----- Record set
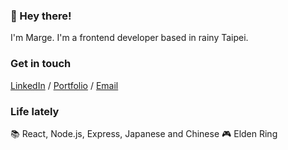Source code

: <div>
  
  <div>
    <h3>👋 Hey there!</h2>
    <p>I'm Marge. I'm a frontend developer based in rainy Taipei. </p>
  </div>
  <div>
    <h3>Get in touch</h3>
    <a href="https://www.linkedin.com/in/mconsunji/">LinkedIn</a> / <a href="http://mconsunji.com/">Portfolio</a> / <a          href="mailto:marge.consunji@gmail.com">Email</a>
  </div>
    <div>
    <h3>Life lately</h3>
    📚 React, Node.js, Express, Japanese and Chinese 
    🎮 Elden Ring
  </div>
  
 
</div>

<!-- <hr /> -->

<!-- <ul>
  <li>I work with <b>JavaScript</b>, <b>Next.js</b>, <b>React</b>, <b>Tailwind CSS</b>, and <b>styled-components</b></li>
  <li>I've also used <b>Python</b> for data wrangling and data visualisation</li>
  <li>Outside of coding, I enjoy learning foreign languages, drawing, running, and baking</li>
  <li>I also like playing video games. Katamari Damacy, Ace Attorney, and the Yakuza series are definitely at the top of my list.</li>
</ul>

<h3>🌿 What I've been up to</h3>
<ul>
  <li>Learning: Tailwind CSS, Node.js, Japanese</li>
  <li>Ongoing projects:
    <ul>
      <li>Frontend Mentor Challenges - You can find a compiled list of completed challenges <a href="https://fe-mentor-compilation.herokuapp.com/">here</a>
      <li>Monthly Baking Projects - Every month, I challenge myself to work around a theme (pies, bread, cookies, etc.)</li>
      <li><a href="https://wiki.mconsunji.com/">Personal Wiki</a> - I'm trying to learn in public whilst also keeping references for future me. Covers programming, baking, and cooking (among other things I'd like to talk about eventually).
      <li>I'm learning Japanese on my own by playing video games entirely in Japanese.</li>
      <li><a href="https://github.com/msunji/fsopen-2022">Fullstack Open 2022</a> - I'm also trying to refresh my knowledge and fill in some gaps by going through the 2022 Fullstack Open Course. Here's how I'm faring so far.
    </ul>
  </li>
</ul> -->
----------
When a line in the records above holds "work", that line is to be reported.

• Written response
  <li>I work with <b>JavaScript</b>, <b>Next.js</b>, <b>React</b>, <b>Tailwind CSS</b>, and <b>styled-components</b></li>
      <li>Monthly Baking Projects - Every month, I challenge myself to work around a theme (pies, bread, cookies, etc.)</li>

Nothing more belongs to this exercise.